By Carlo Longino, Thu Aug 08 00:00:00 GMT 2002
Operators often fear mobile number portability, but with good reason?
“In the end, the winner will be the consumer.”
So said David Edmonds, the chief of Oftel, the UK telecommunications regulator, upon the launch of mobile number portability (MNP) in the country in 1999. It’s no surprise, then, that most mobile phone companies oppose such efforts. The FCC in the United States was the latest regulator to capitulate to the carriers, delaying mandating MNP in the US for at least two years, the industry’s larger carriers saying it would cost them $1 billion in the first year and $500 million per year after that (they’re also selling ocean-front property in Arizona if anybody is interested).
Consumer advocates champion MNP as a key device in ensuring competition; indeed 40% of US consumers recently surveyed said they wouldn’t change providers simply because they didn’t want to change their number. It’s a concern for businesses, especially small ones, as changing numbers requires changing business cards, letterhead, Web sites, and advertisements – not only at the cost of reprinting, but the cost of lost business as well.
What really scares carriers isn’t the capital outlay or that – gasp! – they’d have to work together, but the prospect of losing customers in price wars to competitors. Not surprisingly, smaller carriers are often the biggest proponents of MNP, hoping to steal away customers from their bigger rivals. Their worst fears were realized in Hong Kong, where the telecoms regulator there in 1999, not only mandated MNP, but also declared all subscriber contracts void, allowing consumers to jump from carrier to carrier at will and starting a bloodbath that’s left only one of the city’s six operators turning a profit.

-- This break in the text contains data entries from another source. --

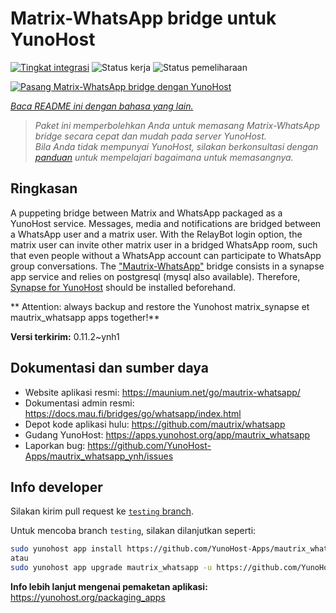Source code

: <!--
N.B.: README ini dibuat secara otomatis oleh <https://github.com/YunoHost/apps/tree/master/tools/readme_generator>
Ini TIDAK boleh diedit dengan tangan.
-->

# Matrix-WhatsApp bridge untuk YunoHost

[![Tingkat integrasi](https://apps.yunohost.org/badge/integration/mautrix_whatsapp)](https://ci-apps.yunohost.org/ci/apps/mautrix_whatsapp/)
![Status kerja](https://apps.yunohost.org/badge/state/mautrix_whatsapp)
![Status pemeliharaan](https://apps.yunohost.org/badge/maintained/mautrix_whatsapp)

[![Pasang Matrix-WhatsApp bridge dengan YunoHost](https://install-app.yunohost.org/install-with-yunohost.svg)](https://install-app.yunohost.org/?app=mautrix_whatsapp)

*[Baca README ini dengan bahasa yang lain.](./ALL_README.md)*

> *Paket ini memperbolehkan Anda untuk memasang Matrix-WhatsApp bridge secara cepat dan mudah pada server YunoHost.*  
> *Bila Anda tidak mempunyai YunoHost, silakan berkonsultasi dengan [panduan](https://yunohost.org/install) untuk mempelajari bagaimana untuk memasangnya.*

## Ringkasan

A puppeting bridge between Matrix and WhatsApp packaged as a YunoHost service.
Messages, media and notifications are bridged between a WhatsApp user and a matrix user.
With the RelayBot login option, the matrix user can invite other matrix user in a bridged WhatsApp room, such that even people without a WhatsApp account can participate to WhatsApp group conversations.
The ["Mautrix-WhatsApp"](https://docs.mau.fi/bridges/go/whatsapp/index.html) bridge consists in a synapse app service and relies on postgresql (mysql also available).
Therefore, [Synapse for YunoHost](https://github.com/YunoHost-Apps/synapse_ynh) should be installed beforehand.

** Attention: always backup and restore the Yunohost matrix_synapse et mautrix_whatsapp apps together!**


**Versi terkirim:** 0.11.2~ynh1
## Dokumentasi dan sumber daya

- Website aplikasi resmi: <https://maunium.net/go/mautrix-whatsapp/>
- Dokumentasi admin resmi: <https://docs.mau.fi/bridges/go/whatsapp/index.html>
- Depot kode aplikasi hulu: <https://github.com/mautrix/whatsapp>
- Gudang YunoHost: <https://apps.yunohost.org/app/mautrix_whatsapp>
- Laporkan bug: <https://github.com/YunoHost-Apps/mautrix_whatsapp_ynh/issues>

## Info developer

Silakan kirim pull request ke [`testing` branch](https://github.com/YunoHost-Apps/mautrix_whatsapp_ynh/tree/testing).

Untuk mencoba branch `testing`, silakan dilanjutkan seperti:

```bash
sudo yunohost app install https://github.com/YunoHost-Apps/mautrix_whatsapp_ynh/tree/testing --debug
atau
sudo yunohost app upgrade mautrix_whatsapp -u https://github.com/YunoHost-Apps/mautrix_whatsapp_ynh/tree/testing --debug
```

**Info lebih lanjut mengenai pemaketan aplikasi:** <https://yunohost.org/packaging_apps>
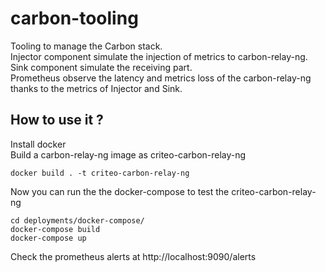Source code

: # carbon-tooling
Tooling to manage the Carbon stack. <br>
Injector component simulate the injection of metrics to carbon-relay-ng. <br>
Sink component simulate the receiving part. <br>
Prometheus observe the latency and metrics loss of the carbon-relay-ng thanks to the metrics of Injector and Sink.

## How to use it ?
Install docker <br>
Build a carbon-relay-ng image as criteo-carbon-relay-ng
```
docker build . -t criteo-carbon-relay-ng
```
Now you can run the the docker-compose to test the criteo-carbon-relay-ng
``` 
cd deployments/docker-compose/
docker-compose build
docker-compose up 
```
Check the prometheus alerts at http://localhost:9090/alerts
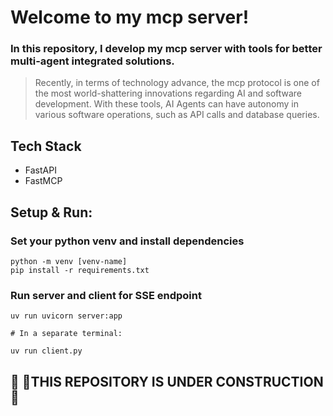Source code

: 
# Welcome to my mcp server!

### In this repository, I develop my mcp server with tools for better multi-agent integrated solutions.

> Recently, in terms of technology advance, the mcp protocol is one of the most world-shattering innovations regarding AI and software development. With these tools, AI Agents can have autonomy in various software operations, such as API calls and database queries.
 
## Tech Stack

- FastAPI
- FastMCP

## Setup & Run:

### Set your python venv and install dependencies

```
python -m venv [venv-name]
pip install -r requirements.txt
```

### Run server and client for SSE endpoint

```
uv run uvicorn server:app

# In a separate terminal:

uv run client.py
```

## 🚧 👷THIS REPOSITORY IS UNDER CONSTRUCTION 🚧
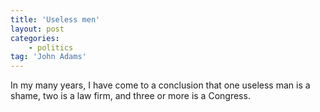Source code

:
 ```yaml
---
title: 'Useless men'
layout: post
categories:
    - politics
tag: 'John Adams'
---
```


In my many years, I have come to a conclusion that one useless man is a shame, two is a law firm, and three or more is a Congress.
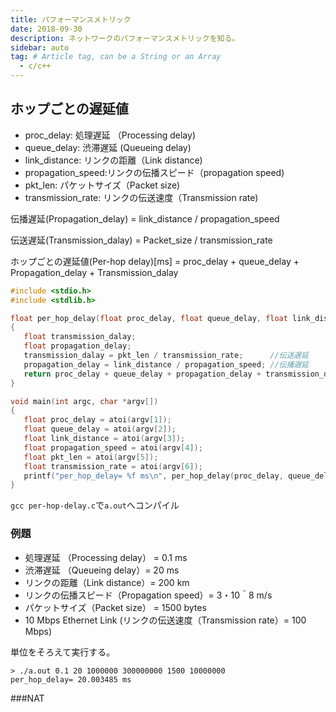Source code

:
 ```yaml
---
title: パフォーマンスメトリック
date: 2018-09-30
description: ネットワークのパフォーマンスメトリックを知る。
sidebar: auto
tag: # Article tag, can be a String or an Array
  - c/c++
---
```

## ホップごとの遅延値

- proc_delay: 処理遅延 （Processing delay)
- queue_delay: 渋滞遅延 (Queueing delay)
- link_distance: リンクの距離（Link distance)
- propagation_speed:リンクの伝播スピード（propagation speed)
- pkt_len: パケットサイズ（Packet size)
- transmission_rate: リンクの伝送速度（Transmission rate)

伝播遅延(Propagation_delay) = link_distance /  propagation_speed

伝送遅延(Transmission_dalay) = Packet_size / transmission_rate

ホップごとの遅延値(Per-hop delay)[ms] =
 proc_delay + queue_delay + Propagation_delay + Transmission_dalay

 ```c
#include <stdio.h>
#include <stdlib.h>

float per_hop_delay(float proc_delay, float queue_delay, float link_distance, float propagation_speed, float pkt_len, float transmission_rate)
{
    float transmission_dalay;
    float propagation_delay;
    transmission_dalay = pkt_len / transmission_rate;      //伝送遅延
    propagation_delay = link_distance / propagation_speed; //伝播遅延
    return proc_delay + queue_delay + propagation_delay + transmission_dalay;
}

void main(int argc, char *argv[])
{
    float proc_delay = atoi(argv[1]);
    float queue_delay = atoi(argv[2]);
    float link_distance = atoi(argv[3]);
    float propagation_speed = atoi(argv[4]);
    float pkt_len = atoi(argv[5]);
    float transmission_rate = atoi(argv[6]);
    printf("per_hop_delay= %f ms\n", per_hop_delay(proc_delay, queue_delay, link_distance, propagation_speed, pkt_len, transmission_rate));
}
```

`gcc per-hop-delay.c`で`a.out`へコンパイル


### 例題
- 処理遅延 （Processing delay） = 0.1 ms
- 渋滞遅延 （Queueing delay）= 20 ms
- リンクの距離（Link distance）= 200 km
- リンクの伝播スピード（Propagation speed）= 3・10＾8 m/s
- パケットサイズ（Packet size） = 1500 bytes
- 10 Mbps Ethernet Link (リンクの伝送速度（Transmission rate）= 100 Mbps)

単位をそろえて実行する。
```terminal
> ./a.out 0.1 20 1000000 300000000 1500 10000000
per_hop_delay= 20.003485 ms
```

###NAT

###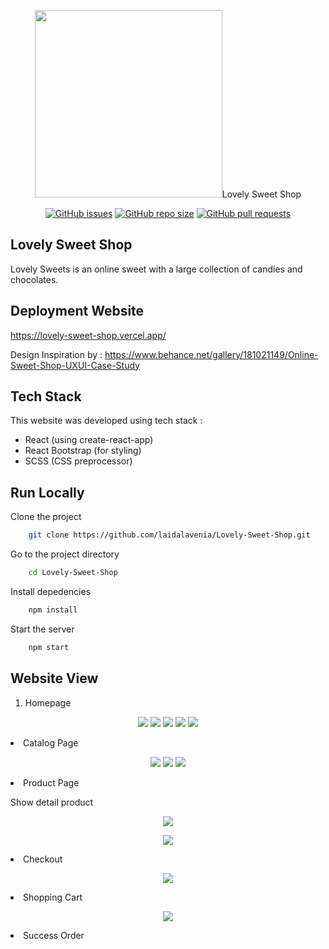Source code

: <p align="center">
   <img width="300" height="300" src="src/assets/images/readme/logo-sweet-shop--1.png />
   <h2 align="center">Lovely Sweet Shop</h2>
</p>

<p align="center">
    <a href="https://github.com/laidalavenia/Lovely-Sweet-Shop/issues"><img src="https://img.shields.io/github/issues/laidalavenia/Lovely-Sweet-Shop" alt="GitHub issues"></a>
    <a href="https://github.com/laidalavenia/Lovely-Sweet-Shop"><img alt="GitHub repo size" src="https://img.shields.io/github/repo-size/laidalavenia/Lovely-Sweet-Shop"></a>
    <a href="https://github.com/laidalavenia/Lovely-Sweet-Shop/pulls"><img alt="GitHub pull requests" src="https://img.shields.io/github/issues-pr/laidalavenia/Lovely-Sweet-Shop"></a>
</p>

## Lovely Sweet Shop

Lovely Sweets is an online sweet with a large collection of candies and chocolates.

## Deployment Website

https://lovely-sweet-shop.vercel.app/

Design Inspiration by : https://www.behance.net/gallery/181021149/Online-Sweet-Shop-UXUI-Case-Study

## Tech Stack

This website was developed using tech stack :

- React (using create-react-app)
- React Bootstrap (for styling)
- SCSS (CSS preprocessor)

## Run Locally

Clone the project

```bash
    git clone https://github.com/laidalavenia/Lovely-Sweet-Shop.git
```

Go to the project directory

```bash
    cd Lovely-Sweet-Shop
```

Install depedencies

```bash
    npm install
```

Start the server

```bash
    npm start
```

## Website View

1. Homepage

<p align="center">
    <img src="src/assets/images/readme/Homepage-1.png />
</p>

<p align="center">
    <img src="src/assets/images/readme/Homepage-2.png/>
</p>

<p align="center">
    <img src="src/assets/images/readme/Homepage-3.png />
</p>

<p align="center">
    <img src="src/assets/images/readme/Homepage-4.png />
</p>

<p align="center">
    <img src="src/assets/images/readme/Homepage-5.png />
</p>

2. Catalog Page

<p align="center">
    <img src="src/assets/images/readme/Catalog-1.png />
</p>

<p align="center">
    <img src="src/assets/images/readme/Catalog-2.png />
</p>

<p align="center">
    <img src="src/assets/images/readme/Catalog-3.png />
</p>

3. Product Page

Show detail product

<p align="center">
    <img src="src/assets/images/readme/Product-Detail-1.png />
<p align="center">

<p align="center">
    <img src="src/assets/images/readme/Product Detail-2.png/>
</p>

4. Checkout

<p align="center">
    <img src="src/assets/images/readme/Checkout.png />
</p>

5. Shopping Cart

<p align="center">
    <img src="src/assets/images/readme/Shopping-Cart.png />
</p>

6. Success Order

<p align="center">
    <img src="src/assets/images/readme/Success-Order.png />
</p>
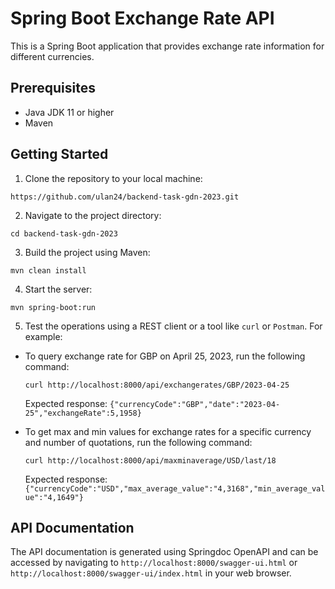 # Spring Boot Exchange Rate API

This is a Spring Boot application that provides exchange rate information for different currencies.

## Prerequisites
- Java JDK 11 or higher
- Maven

## Getting Started
1. Clone the repository to your local machine:
```
https://github.com/ulan24/backend-task-gdn-2023.git
```

2. Navigate to the project directory:
```
cd backend-task-gdn-2023
```

3. Build the project using Maven:
```
mvn clean install
```

4. Start the server:
```
mvn spring-boot:run
```

5. Test the operations using a REST client or a tool like `curl` or `Postman`. For example:

- To query exchange rate for GBP on April 25, 2023, run the following command:

  ```
  curl http://localhost:8000/api/exchangerates/GBP/2023-04-25
  ```

  Expected response: `{"currencyCode":"GBP","date":"2023-04-25","exchangeRate":5,1958}`

- To get max and min values for exchange rates for a specific currency and number of quotations, run the following command:

  ```
  curl http://localhost:8000/api/maxminaverage/USD/last/18
  ```

  Expected response: `{"currencyCode":"USD","max_average_value":"4,3168","min_average_value":"4,1649"}`

## API Documentation
The API documentation is generated using Springdoc OpenAPI and can be accessed by navigating to `http://localhost:8000/swagger-ui.html` or `http://localhost:8000/swagger-ui/index.html` in your web browser.
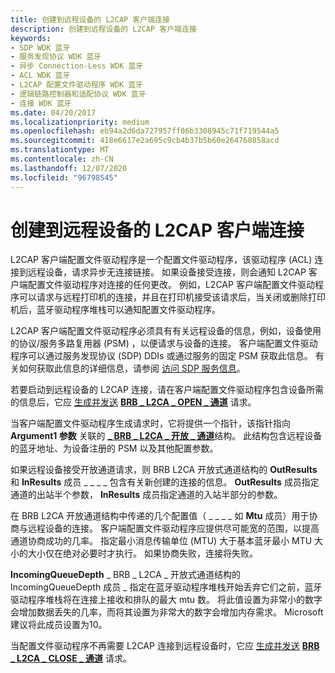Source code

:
 ```yaml
---
title: 创建到远程设备的 L2CAP 客户端连接
description: 创建到远程设备的 L2CAP 客户端连接
keywords:
- SDP WDK 蓝牙
- 服务发现协议 WDK 蓝牙
- 异步 Connection-Less WDK 蓝牙
- ACL WDK 蓝牙
- L2CAP 配置文件驱动程序 WDK 蓝牙
- 逻辑链路控制器和适配协议 WDK 蓝牙
- 连接 WDK 蓝牙
ms.date: 04/20/2017
ms.localizationpriority: medium
ms.openlocfilehash: eb94a2d6da727957ff06b3308945c71f719544a5
ms.sourcegitcommit: 418e6617e2a695c9cb4b37b5b60e264760858acd
ms.translationtype: MT
ms.contentlocale: zh-CN
ms.lasthandoff: 12/07/2020
ms.locfileid: "96798545"
---
```

# <a name="creating-a-l2cap-client-connection-to-a-remote-device"></a>创建到远程设备的 L2CAP 客户端连接


L2CAP 客户端配置文件驱动程序是一个配置文件驱动程序，该驱动程序 (ACL) 连接到远程设备，请求异步无连接链接。 如果设备接受连接，则会通知 L2CAP 客户端配置文件驱动程序对连接的任何更改。 例如，L2CAP 客户端配置文件驱动程序可以请求与远程打印机的连接，并且在打印机接受该请求后，当关闭或删除打印机后，蓝牙驱动程序堆栈可以通知配置文件驱动程序。

L2CAP 客户端配置文件驱动程序必须具有有关远程设备的信息，例如，设备使用的协议/服务多路复用器 (PSM) ，以便请求与设备的连接。 客户端配置文件驱动程序可以通过服务发现协议 (SDP) DDIs 或通过服务的固定 PSM 获取此信息。 有关如何获取此信息的详细信息，请参阅 [访问 SDP 服务信息](accessing-sdp-service-information.md)。

若要启动到远程设备的 L2CAP 连接，请在客户端配置文件驱动程序包含设备所需的信息后，它应 [生成并发送](building-and-sending-a-brb.md) [**BRB \_ L2CA \_ OPEN \_ 通道**](/previous-versions/ff536615(v=vs.85)) 请求。

当客户端配置文件驱动程序生成请求时，它将提供一个指针，该指针指向 **Argument1 参数** 关联的 [**\_ BRB \_ L2CA \_ 开放 \_ 通道**](/windows-hardware/drivers/ddi/bthddi/ns-bthddi-_brb_l2ca_open_channel)结构。 此结构包含远程设备的蓝牙地址、为设备注册的 PSM 以及其他配置参数。

如果远程设备接受开放通道请求，则 BRB L2CA 开放式通道结构的 **OutResults** 和 **InResults** 成员 \_ \_ \_ \_ 包含有关新创建的连接的信息。 **OutResults** 成员指定通道的出站半个参数， **InResults** 成员指定通道的入站半部分的参数。

在 BRB L2CA 开放通道结构中传递的几个配置值（ \_ \_ \_ \_ 如 **Mtu** 成员）用于协商与远程设备的连接。 客户端配置文件驱动程序应提供尽可能宽的范围，以提高通道协商成功的几率。 指定最小消息传输单位 (MTU) 大于基本蓝牙最小 MTU 大小的大小仅在绝对必要时才执行。 如果协商失败，连接将失败。

**IncomingQueueDepth** \_ BRB \_ L2CA \_ 开放式通道结构的 IncomingQueueDepth 成员 \_ 指定在蓝牙驱动程序堆栈开始丢弃它们之前，蓝牙驱动程序堆栈将在连接上接收和排队的最大 mtu 数。 将此值设置为非常小的数字会增加数据丢失的几率，而将其设置为非常大的数字会增加内存需求。 Microsoft 建议将此成员设置为10。

当配置文件驱动程序不再需要 L2CAP 连接到远程设备时，它应 [生成并发送](building-and-sending-a-brb.md) [**BRB \_ L2CA \_ CLOSE \_ 通道**](/previous-versions/ff536614(v=vs.85)) 请求。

The introduction of MNP hasn't had nearly as strong an effect in any other country in which it’s been introduced (less than one percent of subscribers porting their number to another carrier in Spain and the Netherlands, for instance), but that hasn’t stopped carriers fighting it all the way – much to the detriment of consumers.
Hong Kong Jam
The Hong Kong mobile market is probably the most competitive in the world, thanks to MNP. While this situation has been a boon to finicky customers looking for cheap deals, it’s been anathema to the city’s carriers.
The system, which cost an estimated USD 65 to 130 million, works by routing mobile voice and data calls through a database maintained by all six carriers. As soon as a customer changes operators, the database is updated and calls routed accordingly. Unlike simple number-forwarding systems, such as that in use in Singapore (which customers must spend around USD 35 for per year - about USD 35 million per year in total), it also reroutes SMS and data services.
But the damaging blow was struck not necessarily by MNP itself, nor the cost of the system, but by the Telecommunications Authority declaring most contracts null and void, opening the market up to fierce marketing campaigns and fiercer pricing wars. Customer loyalty is practically non-existent as consumers chase after the cheapest plans and freebies offered by competing operators.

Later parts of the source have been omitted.